Year-end, Year-beginning

Ever notice how all those lists appear at this time of year? Here are two lists of mine:

1. Some of the things I did in 2010 that are worth noting:

Didn’t accept any more weird sweaters from my knitting needles – instead I ripped all the ones that were heading in the wrong direction.

Painted 2 more murals (So what if one is on my studio door? It is still a mural!)

Visited (and fell head-over-heels in love with) North Carolina

Trained for and completed the 21-Mile Big Sur Power Walk

Wrote and published regular articles on art in the Kaweah Commonwealth

2. Some things I hope for in 2011:

A working website

A working garage door opener

Another mural (or 3 or 4?)

Continued excellence in knitting (and finishing all those recalcitrant sweaters)

Continued weeding out of Stuff (I might have whatever is the opposite of that Hoarding problem)

A new fitness goal that doesn’t involve blisters or plantar fasciitis or 10+ hours a week when I should be painting

Business growth – increased skill, blog readers, customers, students, good ideas, pencil commissions (remember, I LOVE to draw!) and income

Of course there are piles of other things on both lists, but this is the very public internet, we all have short attention spans, and now I have to show you a piece of art because this is an art blog, not a place for personal aggrandizement. (Sorry – I just wanted to use another Big Word – can you find and understand the first one?)

Untitled (because Cotton Fleece is too obvious and A Good Yarn is taken), colored pencil, 9″x12″, private collection, took 4 years to complete, phew.

Buy Now Button

If it doesn’t work for you.please e-mail me if you’d like to buy something. Apparently it works if your name is Vicki, but not if your name is Bob. Technology. Sigh.

Learn, Schmearn

That is what Drawing Student Megan said in response to 2 possible solutions to a drawing problem. Still makes me smile!

When figuring out a path for my business of art, it seems that I am constantly learning, whether or not I want to. Take these Christmas ornaments for example: last year I was so excited to paint little Big Trees (tee hee hee, that sounds odd) on wooden disks. They sold okay, but not great.

This year I evaluated the sold ornaments versus the unsold ones, and there was a definite pattern. I repainted the remainder to resemble the sold ones, and they haven’t done so well either.

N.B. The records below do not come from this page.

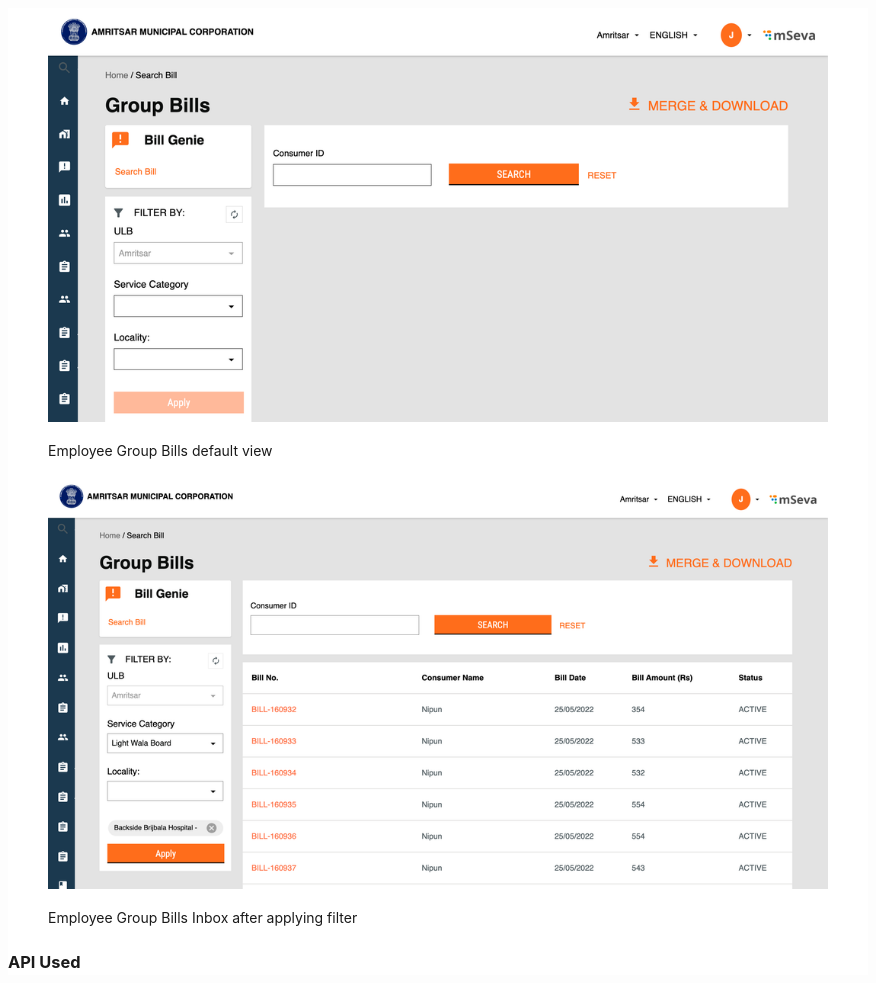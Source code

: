<figure><img src="../../../../../.gitbook/assets/image (122).png" alt=""><figcaption><p>Employee Group Bills default view</p></figcaption></figure>

<figure><img src="../../../../../.gitbook/assets/image (261).png" alt=""><figcaption><p>Employee Group Bills Inbox after applying filter</p></figcaption></figure>

### **API Used**
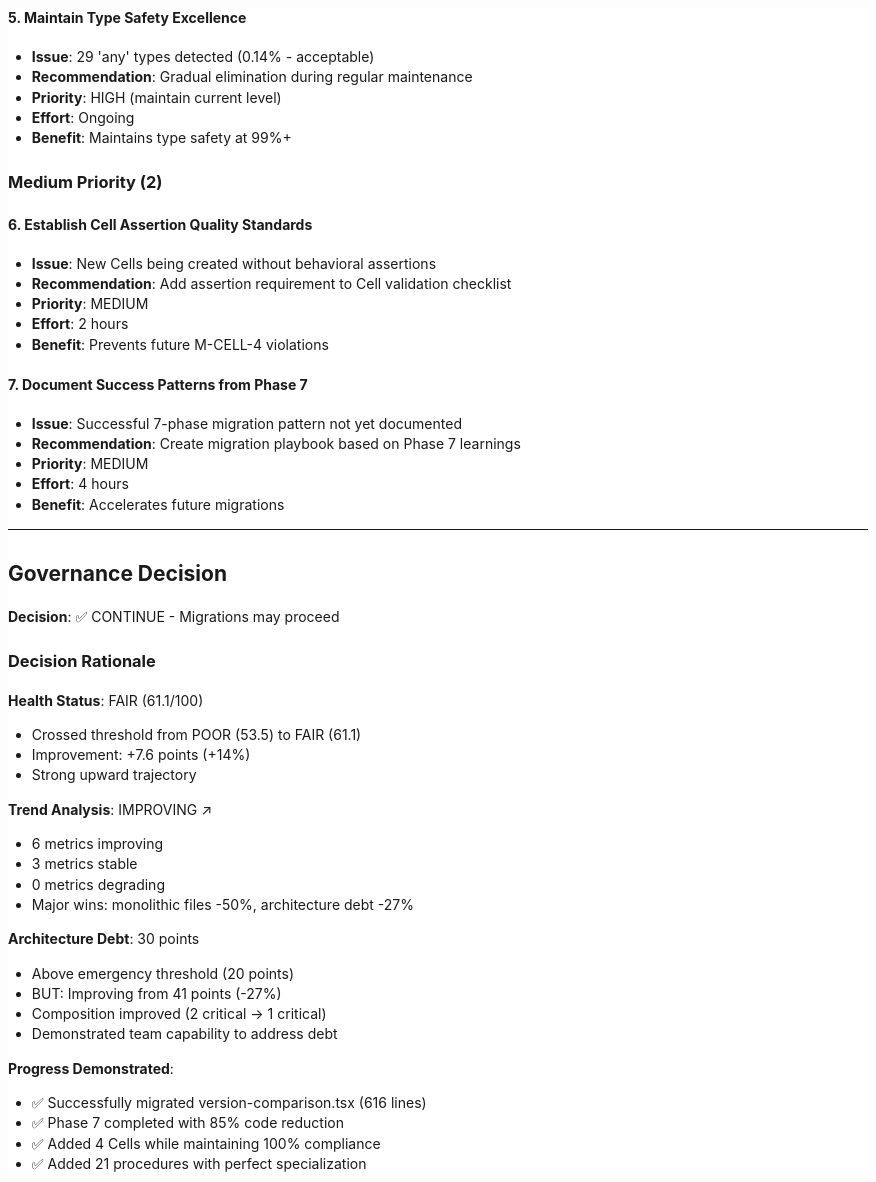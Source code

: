 #### 5. Maintain Type Safety Excellence
- **Issue**: 29 'any' types detected (0.14% - acceptable)
- **Recommendation**: Gradual elimination during regular maintenance
- **Priority**: HIGH (maintain current level)
- **Effort**: Ongoing
- **Benefit**: Maintains type safety at 99%+

### Medium Priority (2)

#### 6. Establish Cell Assertion Quality Standards
- **Issue**: New Cells being created without behavioral assertions
- **Recommendation**: Add assertion requirement to Cell validation checklist
- **Priority**: MEDIUM
- **Effort**: 2 hours
- **Benefit**: Prevents future M-CELL-4 violations

#### 7. Document Success Patterns from Phase 7
- **Issue**: Successful 7-phase migration pattern not yet documented
- **Recommendation**: Create migration playbook based on Phase 7 learnings
- **Priority**: MEDIUM
- **Effort**: 4 hours
- **Benefit**: Accelerates future migrations

---

## Governance Decision

**Decision**: ✅ CONTINUE - Migrations may proceed

### Decision Rationale

**Health Status**: FAIR (61.1/100)
- Crossed threshold from POOR (53.5) to FAIR (61.1)
- Improvement: +7.6 points (+14%)
- Strong upward trajectory

**Trend Analysis**: IMPROVING ↗
- 6 metrics improving
- 3 metrics stable
- 0 metrics degrading
- Major wins: monolithic files -50%, architecture debt -27%

**Architecture Debt**: 30 points
- Above emergency threshold (20 points)
- BUT: Improving from 41 points (-27%)
- Composition improved (2 critical → 1 critical)
- Demonstrated team capability to address debt

**Progress Demonstrated**:
- ✅ Successfully migrated version-comparison.tsx (616 lines)
- ✅ Phase 7 completed with 85% code reduction
- ✅ Added 4 Cells while maintaining 100% compliance
- ✅ Added 21 procedures with perfect specialization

In addition to the Big Trees, a friend suggested that I paint little scenes on the remaining zillion blank disks. I tried a few, and although they sold very well, they take way more time than the price can handle. Here are the final 2 of that variety (sold, of course, and to the friend who made the suggestion.):

There are 10 Sequoia ornaments remaining. What will become of them? How about this: I will offer one each as a gift to the first 10 people who respond to this blog entry. Ick, that sounds ungrateful! If they won’t sell, I’ll just give them to you? But they are kind of neato! And adding the word “FREE” without strings attached often makes a thing look better. So does pricing it for lots and lots of money, but that isn’t my style. My style is honesty and generosity; hence, this blog and this offer!